* [Plain-text document sources]:
------------------------------------

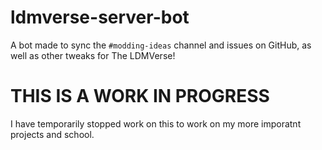 # ldmverse-server-bot
A bot made to sync the `#modding-ideas` channel and issues on GitHub, as well as other tweaks for The LDMVerse!

# THIS IS A WORK IN PROGRESS
I have temporarily stopped work on this to work on my more imporatnt projects and school.
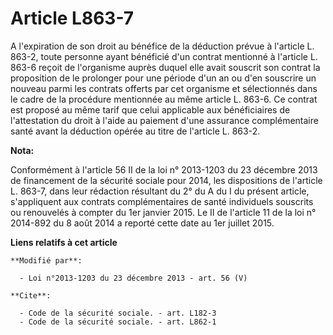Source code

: # Article L863-7

A l'expiration de son droit au bénéfice de la déduction prévue à l'article L. 863-2, toute personne ayant bénéficié d'un
contrat mentionné à l'article L. 863-6 reçoit de l'organisme auprès duquel elle avait souscrit son contrat la proposition de
le prolonger pour une période d'un an ou d'en souscrire un nouveau parmi les contrats offerts par cet organisme et
sélectionnés dans le cadre de la procédure mentionnée au même article L. 863-6. Ce contrat est proposé au même tarif que
celui applicable aux bénéficiaires de l'attestation du droit à l'aide au paiement d'une assurance complémentaire santé avant
la déduction opérée au titre de l'article L. 863-2.

**Nota:**

Conformément à l'article 56 II de la loi n° 2013-1203 du 23 décembre 2013 de financement de la sécurité sociale pour 2014,
les dispositions de l'article L. 863-7, dans leur rédaction résultant du 2° du A du I du présent article, s'appliquent aux
contrats complémentaires de santé individuels souscrits ou renouvelés à compter du 1er janvier 2015. Le II de l'article 11 de
la loi n° 2014-892 du 8 août 2014 a reporté cette date au 1er juillet 2015.

**Liens relatifs à cet article**

	**Modifié par**:

	  - Loi n°2013-1203 du 23 décembre 2013 - art. 56 (V)

	**Cite**:

	  - Code de la sécurité sociale. - art. L182-3
	  - Code de la sécurité sociale. - art. L862-1
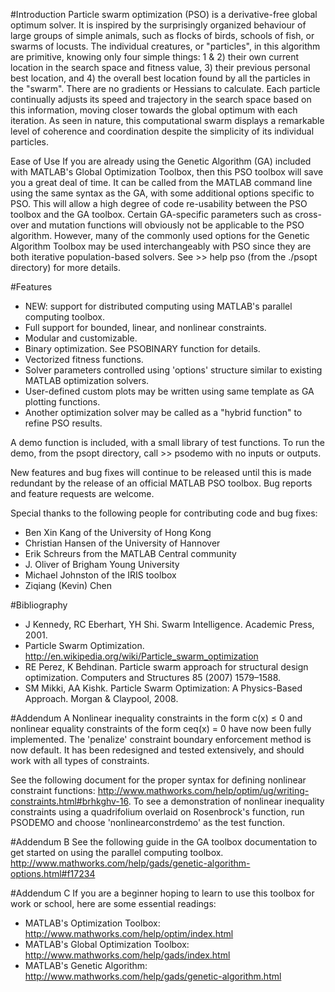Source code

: #Introduction
Particle swarm optimization (PSO) is a derivative-free global optimum solver. It is inspired by the surprisingly organized behaviour of large groups of simple animals, such as flocks of birds, schools of fish, or swarms of locusts. The individual creatures, or "particles", in this algorithm are primitive, knowing only four simple things: 1 & 2) their own current location in the search space and fitness value, 3) their previous personal best location, and  4) the overall best location found by all the particles in the "swarm". There are no gradients or Hessians to calculate. Each particle continually adjusts its speed and trajectory in the search space based on this information, moving closer towards the global optimum with each iteration. As seen in nature, this computational swarm displays a remarkable level of coherence and coordination despite the simplicity of its individual particles.

Ease of Use
If you are already using the Genetic Algorithm (GA) included with MATLAB's Global Optimization Toolbox, then this PSO toolbox will save you a great deal of time. It can be called from the MATLAB command line using the same syntax as the GA, with some additional options specific to PSO. This will allow a high degree of code re-usability between the PSO toolbox and the GA toolbox. Certain GA-specific parameters such as cross-over and mutation functions will obviously not be applicable to the PSO algorithm. However, many of the commonly used options for the Genetic Algorithm Toolbox may be used interchangeably with PSO since they are both iterative population-based solvers. See >> help pso (from the ./psopt directory) for more details.

#Features
  * NEW: support for distributed computing using MATLAB's parallel computing toolbox.
  * Full support for bounded, linear, and nonlinear constraints.
  * Modular and customizable.
  * Binary optimization. See PSOBINARY function for details.
  * Vectorized fitness functions.
  * Solver parameters controlled using 'options' structure similar to existing MATLAB optimization solvers.
  * User-defined custom plots may be written using same template as GA plotting functions.
  * Another optimization solver may be called as a "hybrid function" to refine PSO results.

A demo function is included, with a small library of test functions. To run the demo, from the psopt directory, call >> psodemo with no inputs or outputs.

New features and bug fixes will continue to be released until this is made redundant by the release of an official MATLAB PSO toolbox. Bug reports and feature requests are welcome.

Special thanks to the following people for contributing code and bug fixes:
  * Ben Xin Kang of the University of Hong Kong
  * Christian Hansen of the University of Hannover
  * Erik Schreurs from the MATLAB Central community
  * J. Oliver of Brigham Young University
  * Michael Johnston of the IRIS toolbox
  * Ziqiang (Kevin) Chen

#Bibliography
  * J Kennedy, RC Eberhart, YH Shi. Swarm Intelligence. Academic Press, 2001.
  * Particle Swarm Optimization. http://en.wikipedia.org/wiki/Particle_swarm_optimization
  * RE Perez, K Behdinan. Particle swarm approach for structural design optimization. Computers and Structures 85 (2007) 1579–1588.
  * SM Mikki, AA Kishk. Particle Swarm Optimization: A Physics-Based Approach. Morgan & Claypool, 2008.

#Addendum A
Nonlinear inequality constraints in the form c(x) ≤ 0 and nonlinear equality constraints of the form ceq(x) = 0 have now been fully implemented. The 'penalize' constraint boundary enforcement method is now default. It has been redesigned and tested extensively, and should work with all types of constraints.

See the following document for the proper syntax for defining nonlinear constraint functions: http://www.mathworks.com/help/optim/ug/writing-constraints.html#brhkghv-16.
To see a demonstration of nonlinear inequality constraints using a quadrifolium overlaid on Rosenbrock's function, run PSODEMO and choose 'nonlinearconstrdemo' as the test function.

#Addendum B
See the following guide in the GA toolbox documentation to get started on using the parallel computing toolbox.
http://www.mathworks.com/help/gads/genetic-algorithm-options.html#f17234

#Addendum C
If you are a beginner hoping to learn to use this toolbox for work or school, here are some essential readings:
  * MATLAB's Optimization Toolbox: http://www.mathworks.com/help/optim/index.html
  * MATLAB's Global Optimization Toolbox: http://www.mathworks.com/help/gads/index.html
  * MATLAB's Genetic Algorithm: http://www.mathworks.com/help/gads/genetic-algorithm.html

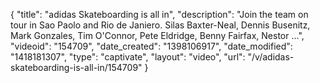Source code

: {
    "title": "adidas Skateboarding is all in",
    "description": "Join the team on tour in Sao Paolo and Rio de Janiero. Silas Baxter-Neal, Dennis Busenitz, Mark Gonzales, Tim O'Connor, Pete Eldridge, Benny Fairfax, Nestor ...",
    "videoid": "154709",
    "date_created": "1398106917",
    "date_modified": "1418181307",
    "type": "captivate",
    "layout": "video",
    "url": "\/v\/adidas-skateboarding-is-all-in\/154709"
}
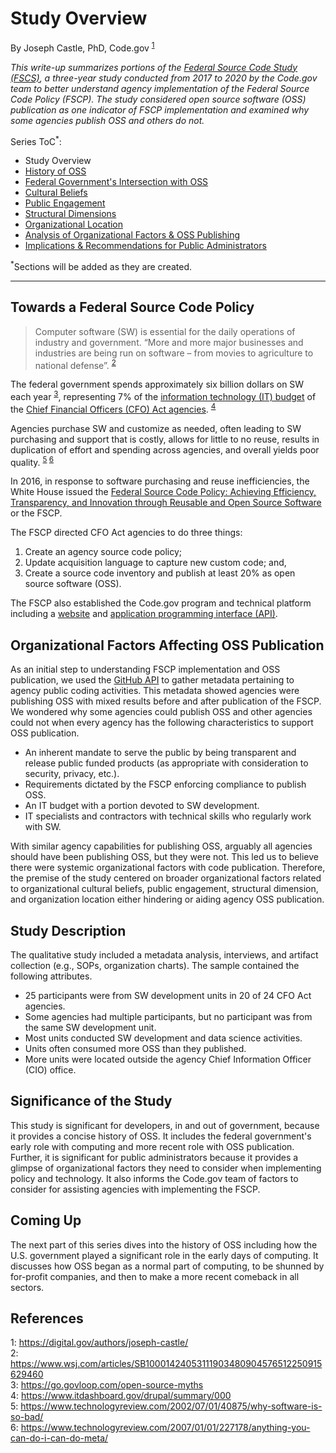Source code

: # Study Overview
By Joseph Castle, PhD, Code.gov <sup>[1](#fn1)</sup>

*This write-up summarizes portions of the [Federal Source Code Study (FSCS)](https://github.com/GSA/code-gov/blob/master/docs/FederalSourceCodeStudy/FederalSourceCodeStudy.pdf), a three-year study conducted from 2017 to 2020 by the Code.gov team to better understand agency implementation of the Federal Source Code Policy (FSCP). The study considered open source software (OSS) publication as one indicator of FSCP implementation and examined why some agencies publish OSS and others do not.*

Series ToC<sup>*</sup>:
- Study Overview
- [History of OSS](history_of_OSS.md)
- [Federal Government's Intersection with OSS](govt_intersection_OSS.md)
- [Cultural Beliefs](#)
- [Public Engagement](#)
- [Structural Dimensions](#)
- [Organizational Location](#)
- [Analysis of Organizational Factors & OSS Publishing](#)
- [Implications & Recommendations for Public Administrators](#)

<sup>*</sup>Sections will be added as they are created.

---

## Towards a Federal Source Code Policy

> Computer software (SW) is essential for the daily operations of industry and government. “More and more major businesses and industries are being run on software – from movies to agriculture to national defense”. <sup>[2](#fn2)</sup>

The federal government spends approximately six billion dollars on SW each year <sup>[3](#fn3)</sup>, representing 7% of the [information technology (IT) budget](https://itdashboard.gov/) of the [Chief Financial Officers (CFO) Act agencies](https://en.wikipedia.org/wiki/Chief_Financial_Officers_Act). <sup>[4](#fn4)</sup>

Agencies purchase SW and customize as needed, often leading to SW purchasing and support that is costly, allows for little to no reuse, results in duplication of effort and spending across agencies, and overall yields poor quality. <sup>[5](#fn5) </sup><sup>[6](#fn6)</sup>

In 2016, in response to software purchasing and reuse inefficiencies, the White House issued the [Federal Source Code Policy: Achieving Efficiency, Transparency, and Innovation through Reusable and Open Source Software](https://sourcecode.cio.gov/) or the FSCP. 

The FSCP directed CFO Act agencies to do three things: 
1. Create an agency source code policy; 
2. Update acquisition language to capture new custom code; and, 
3. Create a source code inventory and publish at least 20% as open source software (OSS). 

The FSCP also established the Code.gov program and technical platform including a [website](https://code.gov/) and [application programming interface (API)](https://open.gsa.gov/api/codedotgov/).

## Organizational Factors Affecting OSS Publication

As an initial step to understanding FSCP implementation and OSS publication, we used the [GitHub API](https://developer.github.com/v3/) to gather metadata pertaining to agency public coding activities. This metadata showed agencies were publishing OSS with mixed results before and after publication of the FSCP. We wondered why some agencies could publish OSS and other agencies could not when every agency has the following characteristics to support OSS publication.

- An inherent mandate to serve the public by being transparent and release public funded products (as appropriate with consideration to security, privacy, etc.).
- Requirements dictated by the FSCP enforcing compliance to publish OSS.
- An IT budget with a portion devoted to SW development.
- IT specialists and contractors with technical skills who regularly work with SW.

With similar agency capabilities for publishing OSS, arguably all agencies should have been publishing OSS, but they were not. This led us to believe there were  systemic organizational factors with code publication. Therefore, the premise of the study centered on broader organizational factors related to organizational cultural beliefs, public engagement, structural dimension, and organization location either hindering or aiding agency OSS publication.

## Study Description

The qualitative study included a metadata analysis, interviews, and artifact collection (e.g., SOPs, organization charts). The sample contained the following attributes.

- 25 participants were from SW development units in 20 of 24 CFO Act agencies. 
- Some agencies had multiple participants, but no participant was from the same SW development unit.
- Most units conducted SW development and data science activities.
- Units often consumed more OSS than they published.
- More units were located outside the agency Chief Information Officer (CIO) office.

## Significance of the Study

This study is significant for developers, in and out of government, because it provides a concise history of OSS. It includes the federal government's early role with computing and more recent role with OSS publication. Further, it is significant for public administrators because it provides a glimpse of organizational factors they need to consider when implementing policy and technology. It also informs the Code.gov team of factors to consider for assisting agencies with implementing the FSCP.

## Coming Up

The next part of this series dives into the history of OSS including how the U.S. government played a significant role in the early days of computing. It discusses how OSS began as a normal part of computing, to be shunned by for-profit companies, and then to make a more recent comeback in all sectors.

## References

<a name='fn1'>1</a>: https://digital.gov/authors/joseph-castle/  
<a name='fn2'>2</a>: https://www.wsj.com/articles/SB10001424053111903480904576512250915629460  
<a name='fn3'>3</a>: https://go.govloop.com/open-source-myths  
<a name='fn4'>4</a>: https://www.itdashboard.gov/drupal/summary/000  
<a name='fn5'>5</a>: https://www.technologyreview.com/2002/07/01/40875/why-software-is-so-bad/  
<a name='fn5'>6</a>: https://www.technologyreview.com/2007/01/01/227178/anything-you-can-do-i-can-do-meta/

------------------------------------

If a line of the entries holds the word "were", copy it out.

* [Task result]:
As an initial step to understanding FSCP implementation and OSS publication, we used the [GitHub API](https://developer.github.com/v3/) to gather metadata pertaining to agency public coding activities. This metadata showed agencies were publishing OSS with mixed results before and after publication of the FSCP. We wondered why some agencies could publish OSS and other agencies could not when every agency has the following characteristics to support OSS publication.
With similar agency capabilities for publishing OSS, arguably all agencies should have been publishing OSS, but they were not. This led us to believe there were  systemic organizational factors with code publication. Therefore, the premise of the study centered on broader organizational factors related to organizational cultural beliefs, public engagement, structural dimension, and organization location either hindering or aiding agency OSS publication.
- 25 participants were from SW development units in 20 of 24 CFO Act agencies. 
- More units were located outside the agency Chief Information Officer (CIO) office.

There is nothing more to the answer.